At 12:25 AM, Anonymous Praveen said...

Hello FSP. I've changed fields, albeit not at all through choice. I've been hired by a prestigious national lab as a prestigious postdoc and I was put into a group that was thought to be suitable given my background. However, after four months, I was 'kicked out' of this group by the group PI (who was a prick in my opinion) and my main boss (who hired me as postdoc) took me into her group. Needless to say, I, as a brilliant guy felt let down and very disappointed. Fortunately, I think my current position is coming along (touch wood) rather well, and I actually feel I am learning lots of new things (instead of continuing in my old field as an application programmer).

But life is not easy, as this is not my area of speciality.

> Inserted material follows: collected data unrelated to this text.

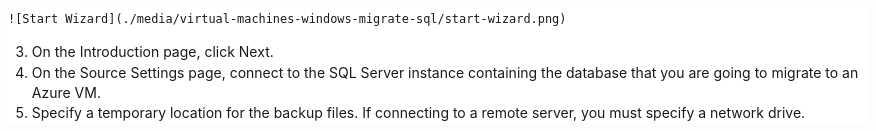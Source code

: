 	![Start Wizard](./media/virtual-machines-windows-migrate-sql/start-wizard.png)

3. On the Introduction page, click Next.
4. On the Source Settings page, connect to the SQL Server instance containing the database that you are going to migrate to an Azure VM.
5. Specify a temporary location for the backup files. If connecting to a remote server, you must specify a network drive.
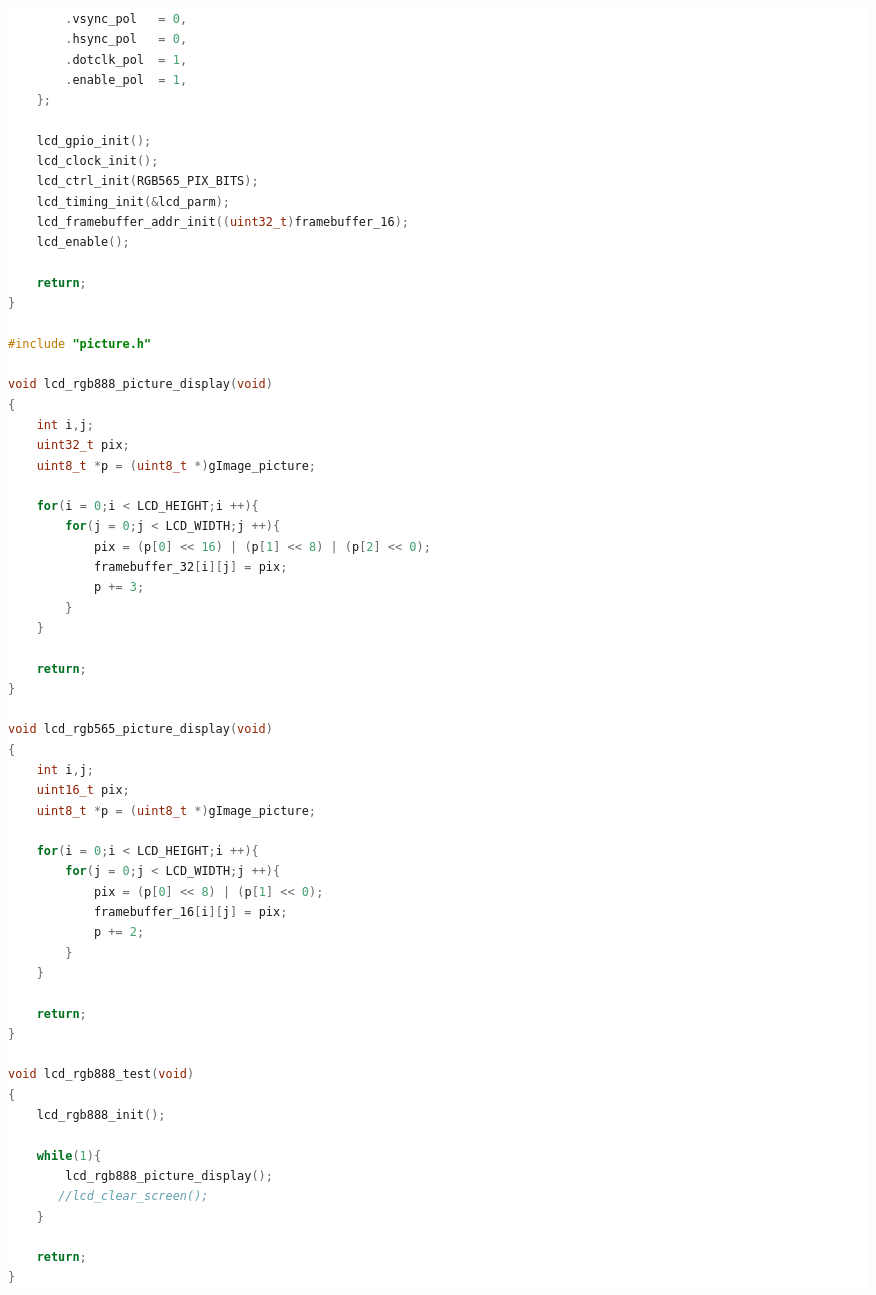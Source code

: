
 ```c
        .vsync_pol   = 0,
        .hsync_pol   = 0,
        .dotclk_pol  = 1,
        .enable_pol  = 1,
    };

    lcd_gpio_init();
    lcd_clock_init();
    lcd_ctrl_init(RGB565_PIX_BITS);
    lcd_timing_init(&lcd_parm);
    lcd_framebuffer_addr_init((uint32_t)framebuffer_16);
    lcd_enable();

    return;
}

#include "picture.h"

void lcd_rgb888_picture_display(void)
{
    int i,j;
    uint32_t pix;
    uint8_t *p = (uint8_t *)gImage_picture;

    for(i = 0;i < LCD_HEIGHT;i ++){
        for(j = 0;j < LCD_WIDTH;j ++){
            pix = (p[0] << 16) | (p[1] << 8) | (p[2] << 0);
            framebuffer_32[i][j] = pix;
            p += 3;
        }
    }

    return;
}

void lcd_rgb565_picture_display(void)
{
    int i,j;
    uint16_t pix;
    uint8_t *p = (uint8_t *)gImage_picture;

    for(i = 0;i < LCD_HEIGHT;i ++){
        for(j = 0;j < LCD_WIDTH;j ++){
            pix = (p[0] << 8) | (p[1] << 0);
            framebuffer_16[i][j] = pix;
            p += 2;
        }
    }

    return;
}

void lcd_rgb888_test(void)
{    
    lcd_rgb888_init();

    while(1){
        lcd_rgb888_picture_display();
       //lcd_clear_screen();
    }

    return;
}
```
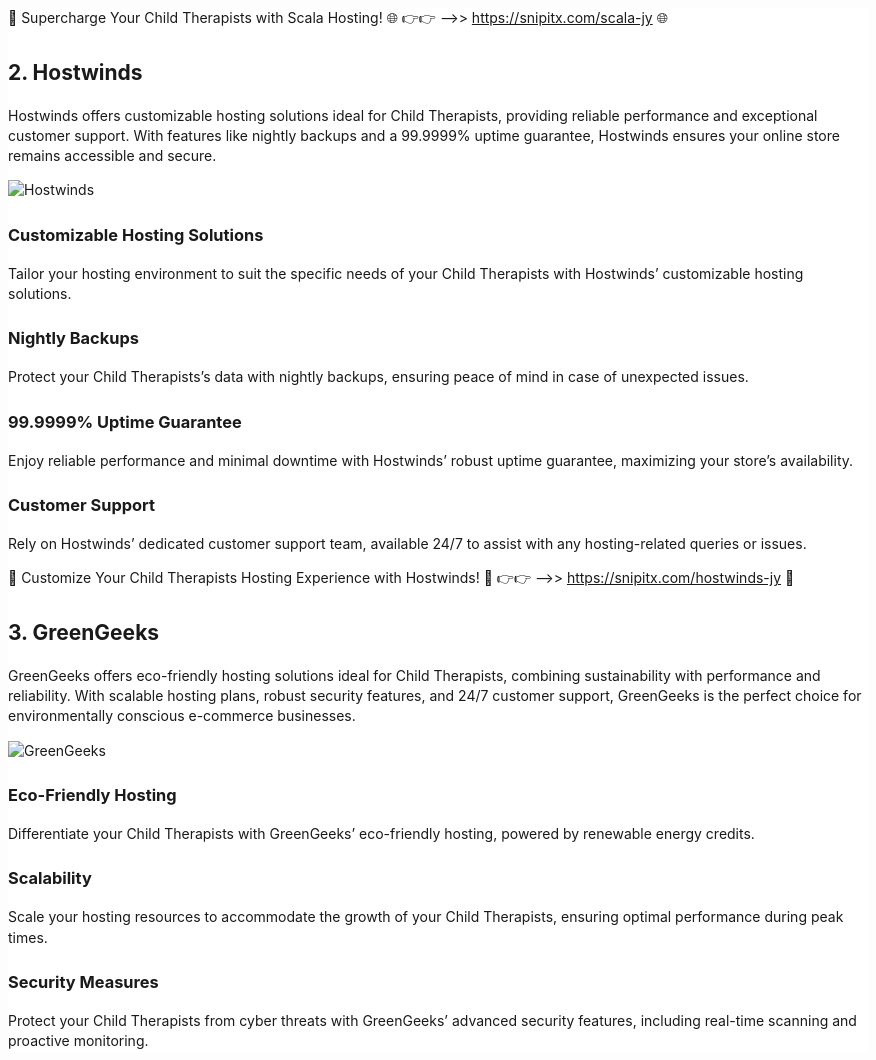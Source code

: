 🚀 Supercharge Your Child Therapists with Scala Hosting! 🌐
👉👉 -->> https://snipitx.com/scala-jy 🌐

## 2. Hostwinds

Hostwinds offers customizable hosting solutions ideal for Child Therapists, providing reliable performance and exceptional customer support. With features like nightly backups and a 99.9999% uptime guarantee, Hostwinds ensures your online store remains accessible and secure.

![Hostwinds](https://i.imgur.com/53aSNXx.jpeg "Hostwinds Hosting")

### Customizable Hosting Solutions
Tailor your hosting environment to suit the specific needs of your Child Therapists with Hostwinds’ customizable hosting solutions.

### Nightly Backups
Protect your Child Therapists’s data with nightly backups, ensuring peace of mind in case of unexpected issues.

### 99.9999% Uptime Guarantee
Enjoy reliable performance and minimal downtime with Hostwinds’ robust uptime guarantee, maximizing your store’s availability.

### Customer Support
Rely on Hostwinds’ dedicated customer support team, available 24/7 to assist with any hosting-related queries or issues.

🌟 Customize Your Child Therapists Hosting Experience with Hostwinds! 🚀
👉👉 -->> https://snipitx.com/hostwinds-jy 🚀


## 3. GreenGeeks

GreenGeeks offers eco-friendly hosting solutions ideal for Child Therapists, combining sustainability with performance and reliability. With scalable hosting plans, robust security features, and 24/7 customer support, GreenGeeks is the perfect choice for environmentally conscious e-commerce businesses.

![GreenGeeks](https://i.imgur.com/eEwuntu.jpg "GreenGeeks Hosting")

### Eco-Friendly Hosting
Differentiate your Child Therapists with GreenGeeks’ eco-friendly hosting, powered by renewable energy credits.

### Scalability
Scale your hosting resources to accommodate the growth of your Child Therapists, ensuring optimal performance during peak times.

### Security Measures
Protect your Child Therapists from cyber threats with GreenGeeks’ advanced security features, including real-time scanning and proactive monitoring.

Fortunately, also, the people here are a lot more encouraging and are trying to get me to work with a bunch of important people (I am now working with lots of people, and this is a multi million dollar proposal). So I think there is plenty of opportunity to do well here. That said, I retain a lot of feeling for my old field and quite a lot of ability too, as I was basically an 'expert'.

What do you think I should do? I might some day become an expert in my new field (at least that's what my boss and I hope). But I do not want to give up on my old areas.